Cloud service provider relevance: EKS, AKS, and GKE.

VPA not reporting message appears at the top of the right-sizing page

vpa-not-reporting

This message typically indicates that the VPA updater and admission controller pods are not reporting their health status. Ocean depends on these components to inject right-sizing recommendations when pods launch. If they fail, workloads cannot be optimized, and any workload with an attached rule will move to Limited status.

The impact includes:

  • No new rules can be attached.
  • Existing rules cannot be applied to the recommendations.
  • Optimization is paused until VPA health is restored.

What You Should Do

  1. Check VPA Pod Health

    • For the Spot Ocean VPA, Spot automatically checks the health of VPA pods.

    • For the Native VPA Project, health checks work only if the deployment name hasn't been changed.

    • Run kubectl get pods -n <VPA_NAMESPACE>

      Look for updater and admission-controller pods.

      If no VPA components are listed, VPA is not installed.

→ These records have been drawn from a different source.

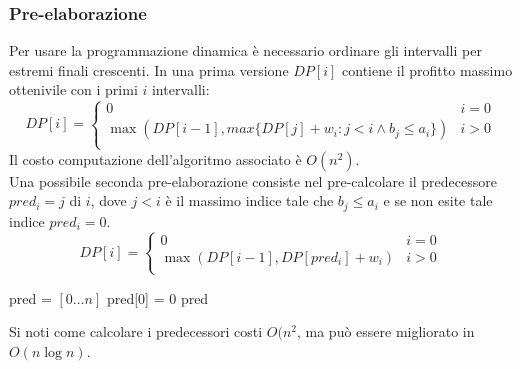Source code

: \subsubsection{Pre-elaborazione}
Per usare la programmazione dinamica \`e necessario ordinare gli intervalli per estremi finali crescenti. In una prima versione $DP[i]$ contiene il profitto massimo ottenivile con i
primi $i$ intervalli:
$$DP[i] =\begin{cases}
	0 & i = 0\\
	\max(DP[i-1], max\{DP[j]+w_i: j < i \land b_j\le a_i\}) & i >0\\
\end{cases}$$
Il costo computazione dell'algoritmo associato \`e $O(n^2)$.\\
Una possibile seconda pre-elaborazione consiste nel pre-calcolare il predecessore $pred_i = j$ di $i$, dove $j < i$ \`e il massimo indice tale che $b_j\le a_i$ e se non esite tale 
indice $pred_i = 0$. 
$$DP[i] = \begin{cases}
	0 & i = 0\\
	\max(DP[i-1], DP[pred_i]+w_i) & i > 0\\
\end{cases}$$
\begin{algorithm}[H]
\DontPrintSemicolon
{}





\SetKwFunction{}{}
\SetKwFunction{}{}
\SetKwFunction{}{}
\SetKwFunction{}{}
\SetKwFunction{}{}


\caption{\protect\Int[] \protect{}}
\Int[] pred = \New \Int$[0\dots n]$\;
pred[0] = 0\;
\Return pred\;
\end{algorithm}
Si noti come calcolare i predecessori costi $O(n^2$, ma pu\`o essere migliorato in $O(n\log n)$. 
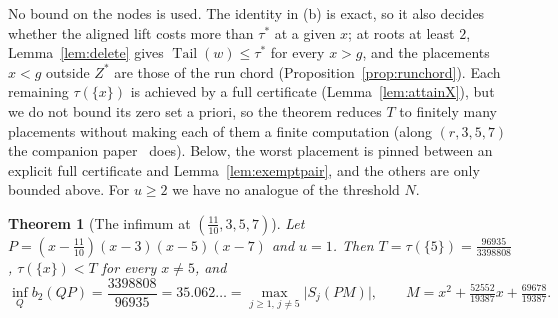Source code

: \documentclass[11pt]{article}
\newtheorem{theorem}{Theorem}[section]
\theoremstyle{definition}
\theoremstyle{plain}
\DeclareMathOperator{\Tail}{Tail}
\begin{document}
No bound on the nodes is used.  The identity in (b) is exact, so it also
decides whether the aligned lift costs more than $\tau^*$ at a given $x$;
at roots at least $2$, Lemma~\ref{lem:delete} gives $\Tail(w)\le\tau^*$ for
every $x>g$, and the placements $x<g$ outside $Z^*$ are those of the run
chord (Proposition~\ref{prop:runchord}).  Each remaining $\tau(\{x\})$ is
achieved by a full certificate (Lemma~\ref{lem:attainX}), but we do not
bound its zero set a priori, so the theorem reduces $T$ to finitely many
placements without making each of them a finite computation (along
$(r,3,5,7)$ the companion paper~\cite{coefficient-mass-family} does).  Below, the
worst placement is pinned between an explicit full certificate and
Lemma~\ref{lem:exemptpair}, and the others are only bounded above.  For
$u\ge2$ we have no analogue of the threshold $N$.

\begin{theorem}[The infimum at $(\tfrac{11}{10},3,5,7)$]\label{thm:elevenvalue}
Let $P=(x-\tfrac{11}{10})(x-3)(x-5)(x-7)$ and $u=1$.  Then
$T=\tau(\{5\})=\tfrac{96935}{3398808}$, $\tau(\{x\})<T$ for every $x\ne5$,
and
\[
  \inf_Qb_2(QP)=\frac{3398808}{96935}=35.062\ldots
  =\max_{j\ge1,\,j\ne5}\bigl|S_j(PM)\bigr|,\qquad
  M=x^2+\tfrac{52552}{19387}x+\tfrac{69678}{19387}.
\]
\end{theorem}
\end{document}
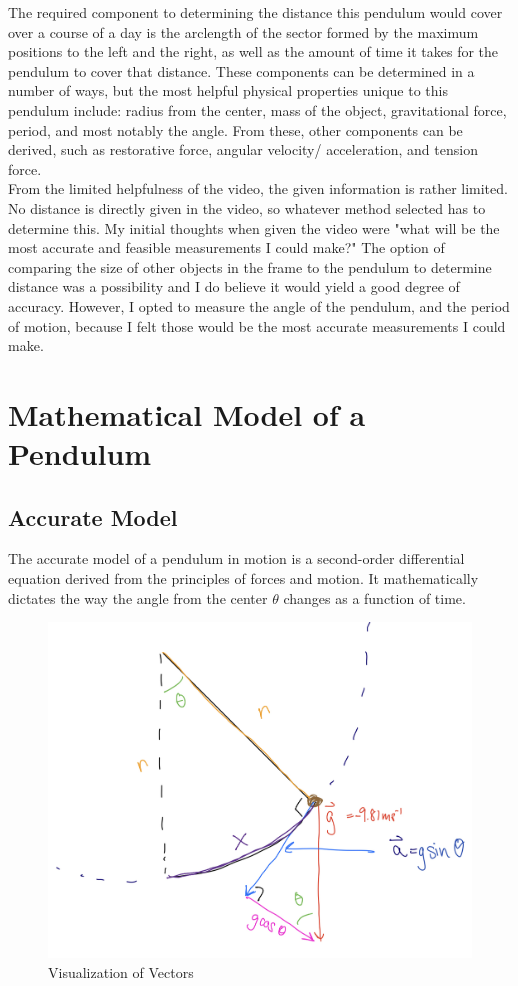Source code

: \documentclass[11pt,a4paper]{article}
\begin{document}
The required component to determining the distance this pendulum would cover over a course of a day is the arclength of the sector formed by the maximum positions to the left and the right,  as well as the amount of time it takes for the pendulum to cover that distance.  These components can be determined in a number of ways,  but the most helpful physical properties unique to this pendulum include: radius from the center,  mass of the object,  gravitational force,  period,  and most notably the angle.  From these,  other components can be derived, such as restorative force,  angular velocity/ acceleration,  and tension force. \\
From the limited helpfulness of the video,  the given information is rather limited. No distance is directly given in the video,  so whatever method selected has to determine this.  My initial thoughts when given the video were "what will be the most accurate and feasible measurements I could make?" The option of comparing the size of other objects in the frame to the pendulum to determine distance was a possibility and I do believe it would yield a good degree of accuracy.  However,  I opted to measure the angle of the pendulum,  and the period of motion,  because I felt those would be the most accurate measurements I could make.
\section{Mathematical Model of a Pendulum}
\subsection{Accurate Model}
The accurate model of a pendulum in motion is a second-order differential equation derived from the principles of forces and motion.  It mathematically dictates the way the angle from the center $\theta$ changes as a function of time.
\begin{figure}[h]
\begin{center}
\includegraphics[scale=.45]{acceleration.jpeg} 
\caption{Visualization of Vectors}
\end{center}
\end{figure}
\end{document}
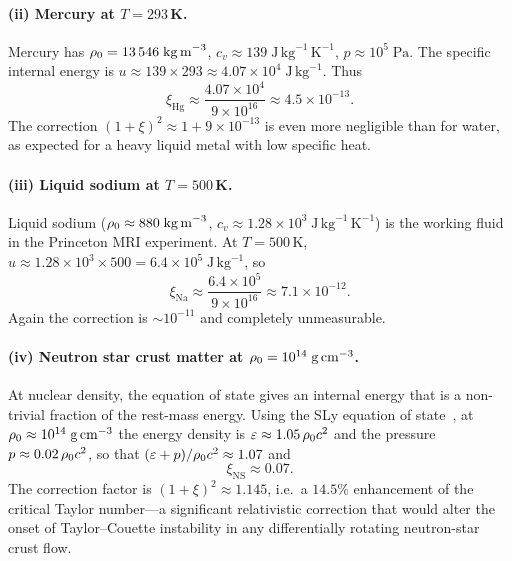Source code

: \paragraph{(ii) Mercury at $T = 293$\,K.}
Mercury has $\rdensity = 13\,546\;\mathrm{kg\,m}^{-3}$,
$c_{v}\approx 139\;\mathrm{J\,kg}^{-1}\,\mathrm{K}^{-1}$,
$p\approx 10^{5}\;\mathrm{Pa}$.  The specific internal energy is
$u \approx 139\times 293 \approx 4.07\times10^{4}\;\mathrm{J\,kg}^{-1}$.
Thus
\begin{equation}
\xi_{\mathrm{Hg}}
  \approx \frac{4.07\times10^{4}}{9\times10^{16}}
  \approx 4.5\times10^{-13}.
\end{equation}
The correction $(1+\xi)^{2} \approx 1 + 9\times10^{-13}$ is
even more negligible than for water, as expected for a heavy
liquid metal with low specific heat.

\paragraph{(iii) Liquid sodium at $T = 500$\,K.}
Liquid sodium ($\rdensity \approx 880\;\mathrm{kg\,m}^{-3}$,
$c_{v}\approx 1.28\times10^{3}\;\mathrm{J\,kg}^{-1}\,\mathrm{K}^{-1}$)
is the working fluid in the Princeton MRI experiment.  At $T = 500$\,K,
$u \approx 1.28\times10^{3}\times500 = 6.4\times10^{5}\;\mathrm{J\,kg}^{-1}$,
so
\begin{equation}
\xi_{\mathrm{Na}}
  \approx \frac{6.4\times10^{5}}{9\times10^{16}}
  \approx 7.1\times10^{-12}.
\end{equation}
Again the correction is $\sim 10^{-11}$ and completely unmeasurable.

\paragraph{(iv) Neutron star crust matter at $\rdensity = 10^{14}\;\mathrm{g\,cm}^{-3}$.}
At nuclear density, the equation of state gives an internal energy
that is a non-trivial fraction of the rest-mass energy.  Using the
SLy equation of state~\citep{DouchinHaensel2001}, at
$\rdensity \approx 10^{14}\;\mathrm{g\,cm}^{-3}$ the energy density
is $\edensity \approx 1.05\,\rdensity c^{2}$ and the pressure
$p \approx 0.02\,\rdensity c^{2}$, so that
$(\edensity + p)/\rdensity c^{2} \approx 1.07$ and
\begin{equation}
\xi_{\mathrm{NS}}
  \approx 0.07.
\end{equation}
The correction factor is
$(1+\xi)^{2} \approx 1.145$, i.e.\ a $14.5\%$ enhancement of
the critical Taylor number---a significant relativistic correction
that would alter the onset of Taylor--Couette instability in any
differentially rotating neutron-star crust flow.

Continue with Step 3, sub-step 2.

  2. Verify Pod Status

    • Pods should be in the Running state.

    • If any pod is in the CrashLoopBackOff or Pending state, describe the pod by running this command:

      kubectl describe pod <pod-name> -n <VPA_NAMESPACE>

      Check for errors like missing permissions or resource limits.

  3. Restart or Redeploy VPA

    1. If pods are unhealthy, restart the deployment with this command:

      kubectl rollout restart deployment <deployment-name> -n <VPA_NAMESPACE>

    2. If VPA is missing:

      • VPA Missing Due to Permissions: The VPA pods may be missing because the Ocean controller was deployed with the disableAutoRightSizing parameter set to true in the Helm chart. This prevents automatic creation of VPA resources in the cluster.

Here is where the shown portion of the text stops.